By Joshua Huff, sports editor
WASHINGTON — The former Hoover High School student who fled to Syria to join ISIS was declared a non-U.S. citizen on Thursday by a federal court judge.
Judge Reggie Walton in Washington, D.C. ruled that Hoda Muthana, who is being held in a Syrian refugee camp, is not a U.S. citizen. The judge found that there was insufficient evidence Muthana was born while her father was a U.S. diplomat to Yemen.
With the ruling, the government will not recognize Muthana as citizen of the United States, even though she was born in New Jersey.
Muthana, 25, who left the states in 2014 to join ISIS, had said that she wanted to come back to the U.S. with her son.

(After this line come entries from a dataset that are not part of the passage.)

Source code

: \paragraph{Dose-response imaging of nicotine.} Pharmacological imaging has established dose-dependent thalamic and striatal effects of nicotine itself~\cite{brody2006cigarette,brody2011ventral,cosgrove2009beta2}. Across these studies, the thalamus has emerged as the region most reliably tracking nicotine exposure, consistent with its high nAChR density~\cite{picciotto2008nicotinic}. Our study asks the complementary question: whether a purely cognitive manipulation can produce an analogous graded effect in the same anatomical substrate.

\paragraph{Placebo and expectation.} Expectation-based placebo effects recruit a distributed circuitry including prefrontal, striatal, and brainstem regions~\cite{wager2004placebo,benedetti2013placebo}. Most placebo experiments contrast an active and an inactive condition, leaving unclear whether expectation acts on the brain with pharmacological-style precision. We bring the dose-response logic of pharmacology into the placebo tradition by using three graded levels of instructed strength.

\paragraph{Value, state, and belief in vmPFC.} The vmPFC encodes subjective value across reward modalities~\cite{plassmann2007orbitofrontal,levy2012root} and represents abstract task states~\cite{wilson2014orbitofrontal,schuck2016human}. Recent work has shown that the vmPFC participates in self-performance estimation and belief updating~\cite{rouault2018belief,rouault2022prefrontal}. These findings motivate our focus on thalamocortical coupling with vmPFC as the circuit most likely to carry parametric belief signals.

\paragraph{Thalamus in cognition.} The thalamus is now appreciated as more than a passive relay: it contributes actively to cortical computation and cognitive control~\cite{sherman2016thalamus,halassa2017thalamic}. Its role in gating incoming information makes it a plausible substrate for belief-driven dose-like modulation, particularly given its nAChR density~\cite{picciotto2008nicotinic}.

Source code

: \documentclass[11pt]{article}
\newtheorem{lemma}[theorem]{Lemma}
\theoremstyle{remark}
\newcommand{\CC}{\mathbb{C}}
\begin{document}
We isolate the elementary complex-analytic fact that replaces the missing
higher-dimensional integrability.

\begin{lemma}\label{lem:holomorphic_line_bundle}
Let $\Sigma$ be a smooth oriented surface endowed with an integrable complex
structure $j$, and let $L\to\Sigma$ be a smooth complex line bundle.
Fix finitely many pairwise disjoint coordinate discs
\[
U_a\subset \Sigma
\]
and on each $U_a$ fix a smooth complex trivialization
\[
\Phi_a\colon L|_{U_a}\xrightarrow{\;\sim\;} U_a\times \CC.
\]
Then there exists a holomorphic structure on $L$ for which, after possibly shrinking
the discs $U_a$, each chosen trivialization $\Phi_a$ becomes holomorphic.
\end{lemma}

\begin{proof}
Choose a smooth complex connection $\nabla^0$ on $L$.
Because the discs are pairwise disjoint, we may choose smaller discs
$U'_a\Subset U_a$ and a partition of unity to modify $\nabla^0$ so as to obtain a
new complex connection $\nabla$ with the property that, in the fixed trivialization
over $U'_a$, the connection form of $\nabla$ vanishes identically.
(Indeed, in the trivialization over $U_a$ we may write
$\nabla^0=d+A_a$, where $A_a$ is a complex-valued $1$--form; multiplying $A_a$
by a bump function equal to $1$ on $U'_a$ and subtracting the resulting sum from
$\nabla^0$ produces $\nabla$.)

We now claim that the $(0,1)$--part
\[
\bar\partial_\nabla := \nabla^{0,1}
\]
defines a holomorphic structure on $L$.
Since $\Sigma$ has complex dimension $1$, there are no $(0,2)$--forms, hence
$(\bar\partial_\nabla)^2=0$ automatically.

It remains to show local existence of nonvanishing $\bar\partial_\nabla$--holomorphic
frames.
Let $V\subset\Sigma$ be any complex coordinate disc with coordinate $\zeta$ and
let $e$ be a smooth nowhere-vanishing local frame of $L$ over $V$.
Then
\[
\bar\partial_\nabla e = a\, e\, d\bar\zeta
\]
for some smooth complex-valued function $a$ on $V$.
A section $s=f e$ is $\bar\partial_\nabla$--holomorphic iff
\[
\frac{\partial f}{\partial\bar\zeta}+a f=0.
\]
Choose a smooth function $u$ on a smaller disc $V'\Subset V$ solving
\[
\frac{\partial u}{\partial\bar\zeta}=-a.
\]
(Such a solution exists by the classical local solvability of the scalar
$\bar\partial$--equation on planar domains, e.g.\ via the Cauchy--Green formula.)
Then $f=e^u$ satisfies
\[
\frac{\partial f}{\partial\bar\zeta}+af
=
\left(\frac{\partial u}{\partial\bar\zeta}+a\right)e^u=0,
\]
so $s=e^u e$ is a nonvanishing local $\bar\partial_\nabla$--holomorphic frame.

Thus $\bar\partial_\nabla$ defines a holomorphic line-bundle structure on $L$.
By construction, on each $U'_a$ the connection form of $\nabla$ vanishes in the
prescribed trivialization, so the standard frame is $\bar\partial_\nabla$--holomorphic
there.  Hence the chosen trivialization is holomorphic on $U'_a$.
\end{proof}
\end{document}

As a member of ISIS, she urged jihadists in America to “go on drivebys, and spill all of their blood.” She now says that she “regrets every single thing” and believes that she should be allowed to come back home.
She and her 2-year-old son now live in the al-Roj refugee camp.
Muthana left her family and fled to Syria a year after graduating from high school. She fooled her parents into allowing her to go to Atlanta on a school field trip. Instead, she hopped on a plane and flew to Turkey and then into Syria. As an ISIS member, she married three fighters and urged those loyal to the cause to slaughter people in America.
Now, Muthana claims to reject the extremist ideology. She also fears retribution from those she calls the more “radical women around her.”
Muthana’s family was granted citizenship in 1994 due to the civil war that was ongoing in their home country. Though she used her U.S. passport to travel to Syria, the U.S. government argues that she should have never been considered a citizen in the first place because her father was serving the Yemeni government at the time.
Muthana says she just wanted to return home with her son.
“I want my son to be around my family, I want to go to school, I want to have a job and I want to have my own car,” she said.